-- Rendered images with source text --

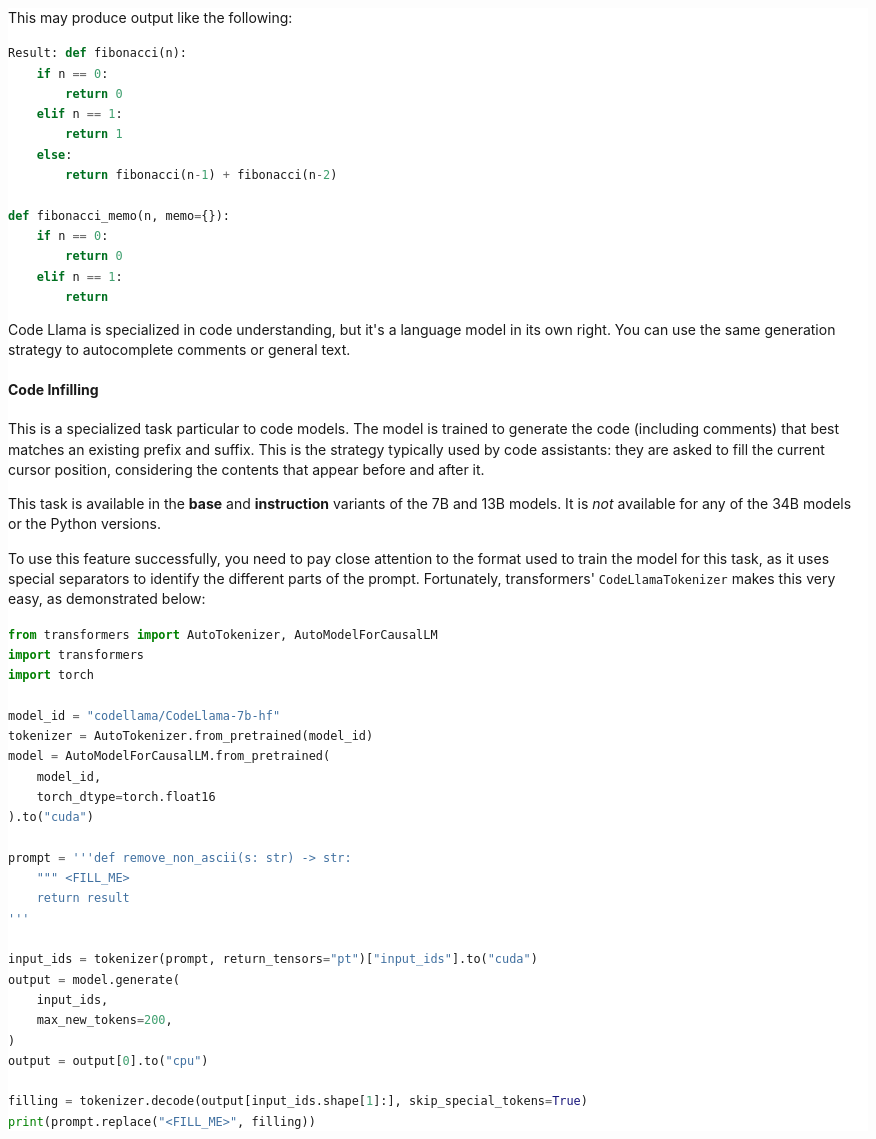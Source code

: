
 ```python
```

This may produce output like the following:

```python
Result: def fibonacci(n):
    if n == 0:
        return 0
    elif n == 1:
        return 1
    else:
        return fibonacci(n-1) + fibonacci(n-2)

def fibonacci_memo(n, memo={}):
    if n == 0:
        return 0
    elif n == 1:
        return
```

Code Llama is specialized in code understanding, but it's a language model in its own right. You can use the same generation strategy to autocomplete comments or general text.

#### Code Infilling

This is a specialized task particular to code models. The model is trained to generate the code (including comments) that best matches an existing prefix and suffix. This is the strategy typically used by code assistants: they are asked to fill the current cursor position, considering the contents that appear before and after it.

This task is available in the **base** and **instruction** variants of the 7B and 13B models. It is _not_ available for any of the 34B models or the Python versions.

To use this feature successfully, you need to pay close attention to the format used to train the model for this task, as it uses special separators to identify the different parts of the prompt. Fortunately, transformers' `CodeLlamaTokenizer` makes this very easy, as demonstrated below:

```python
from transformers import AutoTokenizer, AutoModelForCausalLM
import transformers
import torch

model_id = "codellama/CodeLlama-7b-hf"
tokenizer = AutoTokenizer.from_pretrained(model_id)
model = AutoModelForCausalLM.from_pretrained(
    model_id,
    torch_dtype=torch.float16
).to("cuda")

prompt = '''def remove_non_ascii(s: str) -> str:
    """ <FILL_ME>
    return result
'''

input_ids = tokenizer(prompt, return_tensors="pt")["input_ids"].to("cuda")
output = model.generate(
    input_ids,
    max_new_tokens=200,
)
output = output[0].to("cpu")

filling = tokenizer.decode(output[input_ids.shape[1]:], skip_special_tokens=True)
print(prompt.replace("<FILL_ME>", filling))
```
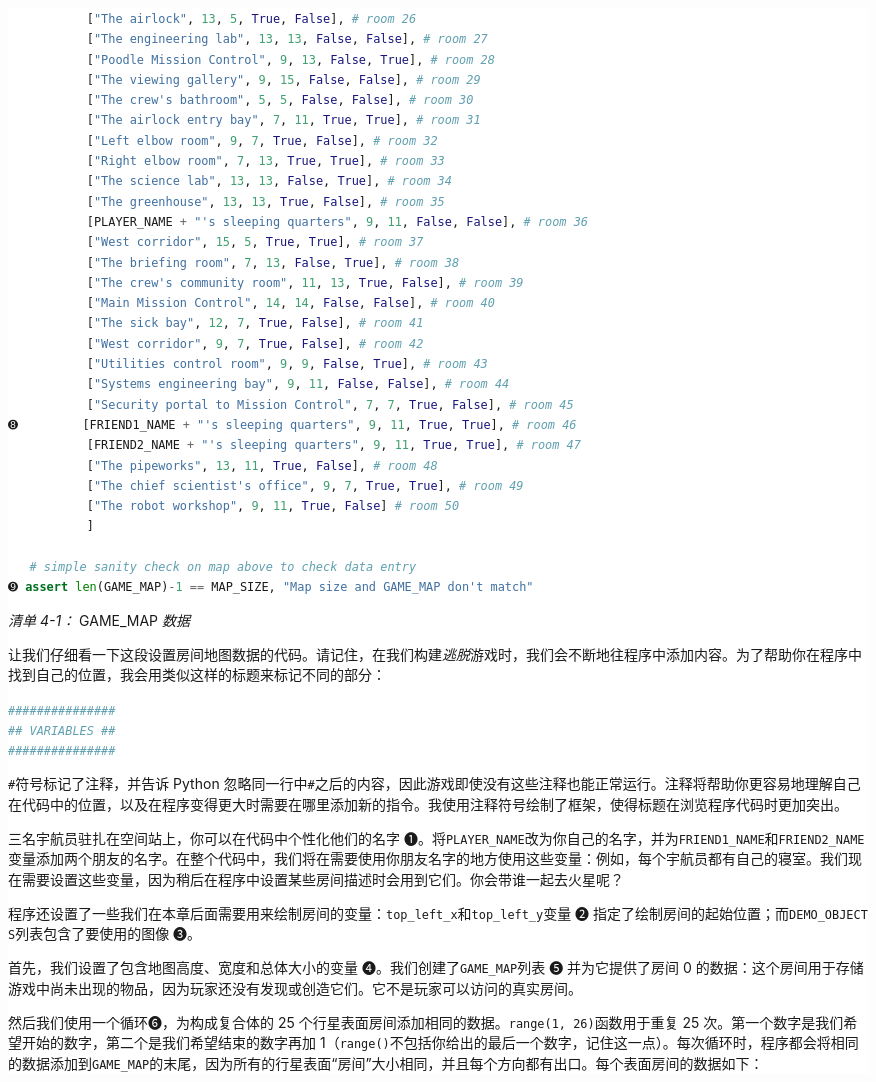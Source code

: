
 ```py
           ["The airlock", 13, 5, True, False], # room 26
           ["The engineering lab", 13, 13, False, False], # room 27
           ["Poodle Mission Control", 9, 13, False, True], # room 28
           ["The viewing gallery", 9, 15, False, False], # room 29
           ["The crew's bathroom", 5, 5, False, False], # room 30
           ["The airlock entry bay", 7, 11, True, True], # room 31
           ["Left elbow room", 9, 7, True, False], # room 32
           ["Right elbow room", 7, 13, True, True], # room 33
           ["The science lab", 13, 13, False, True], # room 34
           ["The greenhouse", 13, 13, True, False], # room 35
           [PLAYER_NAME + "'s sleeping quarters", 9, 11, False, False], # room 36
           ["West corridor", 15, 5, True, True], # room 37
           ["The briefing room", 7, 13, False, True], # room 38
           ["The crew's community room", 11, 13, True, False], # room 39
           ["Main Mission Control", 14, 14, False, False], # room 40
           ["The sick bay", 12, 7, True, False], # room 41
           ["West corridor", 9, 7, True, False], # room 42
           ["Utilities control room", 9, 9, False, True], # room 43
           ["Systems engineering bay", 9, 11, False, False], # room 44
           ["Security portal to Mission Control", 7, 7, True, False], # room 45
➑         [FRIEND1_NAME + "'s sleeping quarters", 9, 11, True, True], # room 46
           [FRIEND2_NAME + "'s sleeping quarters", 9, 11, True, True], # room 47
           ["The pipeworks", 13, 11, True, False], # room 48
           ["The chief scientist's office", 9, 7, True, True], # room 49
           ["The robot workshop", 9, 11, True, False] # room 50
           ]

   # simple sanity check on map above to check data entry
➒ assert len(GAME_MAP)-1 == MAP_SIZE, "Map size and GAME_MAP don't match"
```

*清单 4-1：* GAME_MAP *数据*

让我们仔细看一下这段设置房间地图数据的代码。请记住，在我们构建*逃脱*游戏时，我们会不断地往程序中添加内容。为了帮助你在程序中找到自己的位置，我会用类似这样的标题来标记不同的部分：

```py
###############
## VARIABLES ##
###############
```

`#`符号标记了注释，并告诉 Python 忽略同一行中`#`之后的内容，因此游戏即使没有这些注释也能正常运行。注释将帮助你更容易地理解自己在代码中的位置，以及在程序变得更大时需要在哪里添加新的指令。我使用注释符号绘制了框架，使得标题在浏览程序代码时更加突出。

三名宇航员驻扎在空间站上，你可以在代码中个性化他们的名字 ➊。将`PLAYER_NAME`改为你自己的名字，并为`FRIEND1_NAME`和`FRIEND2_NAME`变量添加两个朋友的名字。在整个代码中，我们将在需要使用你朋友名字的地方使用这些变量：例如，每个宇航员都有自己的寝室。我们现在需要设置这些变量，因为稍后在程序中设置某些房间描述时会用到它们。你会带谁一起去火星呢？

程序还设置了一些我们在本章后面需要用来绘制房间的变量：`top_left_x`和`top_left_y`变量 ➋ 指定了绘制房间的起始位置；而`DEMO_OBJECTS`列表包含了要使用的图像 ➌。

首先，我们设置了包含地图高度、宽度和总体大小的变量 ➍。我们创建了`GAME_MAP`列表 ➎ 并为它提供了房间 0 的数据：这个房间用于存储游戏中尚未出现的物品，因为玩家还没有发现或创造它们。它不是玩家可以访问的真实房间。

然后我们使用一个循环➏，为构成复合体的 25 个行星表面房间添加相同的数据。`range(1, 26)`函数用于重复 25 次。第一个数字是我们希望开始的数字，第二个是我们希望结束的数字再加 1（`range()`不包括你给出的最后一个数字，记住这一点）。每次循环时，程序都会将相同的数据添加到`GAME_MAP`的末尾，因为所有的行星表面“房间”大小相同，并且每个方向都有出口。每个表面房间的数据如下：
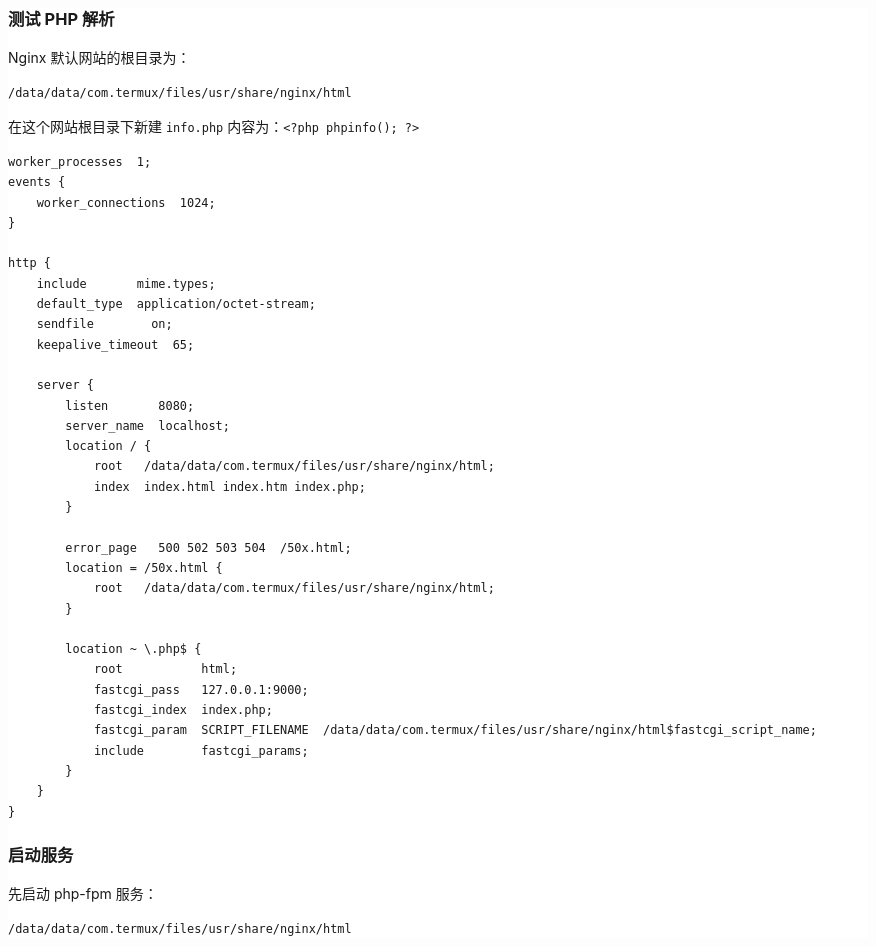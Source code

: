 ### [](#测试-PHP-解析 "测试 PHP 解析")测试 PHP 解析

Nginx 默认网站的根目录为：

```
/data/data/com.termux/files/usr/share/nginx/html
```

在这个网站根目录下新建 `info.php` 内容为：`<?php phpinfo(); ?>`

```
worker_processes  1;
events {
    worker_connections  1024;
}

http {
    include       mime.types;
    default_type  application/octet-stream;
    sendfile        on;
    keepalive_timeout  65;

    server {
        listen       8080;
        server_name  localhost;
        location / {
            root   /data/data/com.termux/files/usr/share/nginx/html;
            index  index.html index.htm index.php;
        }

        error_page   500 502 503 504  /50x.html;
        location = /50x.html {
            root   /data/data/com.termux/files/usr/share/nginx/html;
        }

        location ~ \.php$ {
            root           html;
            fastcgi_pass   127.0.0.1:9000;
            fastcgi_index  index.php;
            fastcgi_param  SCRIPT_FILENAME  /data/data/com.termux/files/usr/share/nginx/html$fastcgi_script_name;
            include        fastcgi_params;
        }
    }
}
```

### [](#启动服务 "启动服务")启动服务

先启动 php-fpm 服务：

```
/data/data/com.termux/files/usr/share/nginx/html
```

-- DESCRIPTION OF THE TASK --
Work through the entries, filtering for the string "engineering", and copy each line that holds it.

-- EXPECTED ANSWER --
           ["The engineering lab", 13, 13, False, False], # room 27
           ["Systems engineering bay", 9, 11, False, False], # room 44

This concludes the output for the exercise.